In [None]:
# Import libraries
import pandas as pd
import numpy as np
from sklearn.model_selection import train_test_split
from sklearn.preprocessing import StandardScaler, MinMaxScaler

# 1. Load Data
Load the cleaned dataset from the previous step. 
This dataset already contains the imputed values and the 'target' binary column.

In [None]:
df = pd.read_csv("processed_data/heart_disease_cleaned.csv")

# Ensure 'target' column exists, if not recreate it from 'num'
if 'target' not in df.columns:
    df['target'] = df['num'].apply(lambda x: 1 if x > 0 else 0)

# Drop the original 'num' column as we are doing binary classification
if 'num' in df.columns:
    df = df.drop('num', axis=1)

# Check data
print("Shape:", df.shape)
print("Columns:", df.columns.tolist())
df.head()

# 2. Encoding Categorical Variables
Use One-Hot Encoding for categorical variables with more than two levels:
- cp (Chest Pain Type)
- restecg (Resting ECG)
- slope (Slope of peak exercise ST segment)
- thal (Thalassemia)

In [None]:
# Define categorical columns
categorical_cols = ['cp', 'restecg', 'slope', 'thal']

# Apply One-Hot Encoding using pandas get_dummies
# drop_first=True helps avoid multicollinearity (dummy variable trap)
df_encoded = pd.get_dummies(df, columns=categorical_cols, drop_first=True)

print("Encoded Shape:", df_encoded.shape)
df_encoded.head()

# 3. Splitting the Data
Perform an 80/20 Train-Test split.
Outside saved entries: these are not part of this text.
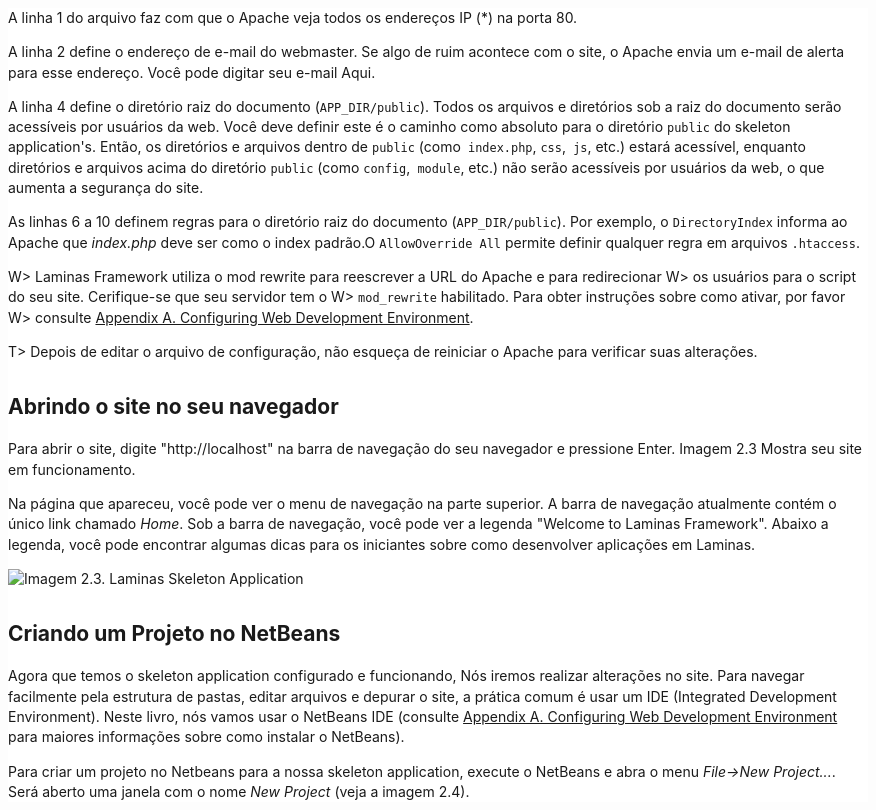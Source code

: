 A linha 1 do arquivo faz com que o Apache veja todos os endereços IP (*) na porta 80.

A linha 2 define o endereço de e-mail do webmaster. Se algo de ruim acontece com o
site, o Apache envia um e-mail de alerta para esse endereço. Você pode digitar seu e-mail
Aqui.

A linha 4 define o diretório raiz do documento (`APP_DIR/public`). Todos os arquivos e diretórios
sob a raiz do documento serão acessíveis por usuários da web. Você deve definir
este é o caminho como absoluto para o diretório `public` do skeleton application's.
Então, os diretórios e arquivos dentro de `public` (como` index.php`, `css`,` js`, etc.)
estará acessível, enquanto diretórios e arquivos acima do diretório `public` (como
`config`,` module`, etc.) não serão acessíveis por usuários da web, o que aumenta a
segurança do site.

As linhas 6 a 10 definem regras para o diretório raiz do documento (`APP_DIR/public`). Por exemplo, o `DirectoryIndex`
informa ao Apache que *index.php* deve ser como o index padrão.O  `AllowOverride All`
permite definir qualquer regra em arquivos `.htaccess`.


W> Laminas Framework utiliza o mod rewrite para reescrever a URL do Apache e para redirecionar
W> os usuários para o script do seu site. Cerifique-se que seu servidor tem o
W> `mod_rewrite` habilitado. Para obter instruções sobre como ativar, por favor
W> consulte [Appendix A. Configuring Web Development Environment](#devenv).

T> Depois de editar o arquivo de configuração, não esqueça de reiniciar o Apache para verificar suas alterações.

## Abrindo o site no seu navegador

Para abrir o site, digite "http://localhost" na barra de navegação do seu navegador e pressione Enter.
Imagem 2.3 Mostra seu site em funcionamento.

Na página que apareceu, você pode ver o menu de navegação na parte superior. A barra de navegação atualmente
contém o único link chamado *Home*.
Sob a barra de navegação, você pode ver a legenda "Welcome to Laminas Framework". Abaixo
a legenda, você pode encontrar algumas dicas para os iniciantes sobre como desenvolver aplicações em Laminas.

![Imagem 2.3. Laminas Skeleton Application](../en/images/skeleton/Laminas_skeleton_default_view.png)

## Criando um Projeto no NetBeans

Agora que temos o skeleton application configurado e funcionando, Nós iremos realizar alterações no site.
Para navegar facilmente pela estrutura de pastas, editar arquivos e depurar o site,
a prática comum é usar um IDE (Integrated Development Environment). Neste livro, nós
vamos usar o NetBeans IDE (consulte [Appendix A. Configuring Web Development Environment](#devenv) para maiores informações sobre como instalar o NetBeans).

Para criar um projeto no Netbeans para a nossa skeleton application, execute o NetBeans e abra o menu
*File->New Project...*. Será aberto uma janela com o nome  *New Project* (veja a imagem  2.4).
Use a random_state for reproducibility.

In [None]:
# Define Features (X) and Target (y)
X = df_encoded.drop('target', axis=1)
y = df_encoded['target']

# Split the data
# random_state=42 is a common convention for reproducibility
X_train, X_test, y_train, y_test = train_test_split(X, y, test_size=0.2, random_state=42)

print(f"Training Shape: {X_train.shape}")
print(f"Testing Shape: {X_test.shape}")

# 4. Feature Scaling
Apply StandardScaler to numerical features. 
Crucial step: We fit the scaler ONLY on the training data, then transform both training and testing data.
This prevents 'Data Leakage' (peeking at the test set).

In [None]:
# Define numerical columns that need scaling
# Note: 'sex', 'fbs', 'exang', 'ca' are essentially categorical/ordinal or binary.
# We will scale the continuous variables: Age, Trestbps, Chol, Thalach, Oldpeak
numeric_cols = ['age', 'trestbps', 'chol', 'thalach', 'oldpeak']

scaler = StandardScaler()

# Fit on Training Data ONLY
scaler.fit(X_train[numeric_cols])

# Transform Training and Testing Data
X_train[numeric_cols] = scaler.transform(X_train[numeric_cols])
X_test[numeric_cols] = scaler.transform(X_test[numeric_cols])

print("Scaling done.")
X_train.head()

# 5. Save Processed Data
Save the processed training and testing sets separately to preserve the split and scaling.

In [None]:
# Recombine X and y for saving (optional, but convenient)
train_data = X_train.copy()
train_data['target'] = y_train

test_data = X_test.copy()
test_data['target'] = y_test

# Save to CSV
train_data.to_csv("processed_data/train_processed.csv", index=False)
test_data.to_csv("processed_data/test_processed.csv", index=False)

print("Processed files saved:")
print("- processed_data/train_processed.csv")
print("- processed_data/test_processed.csv")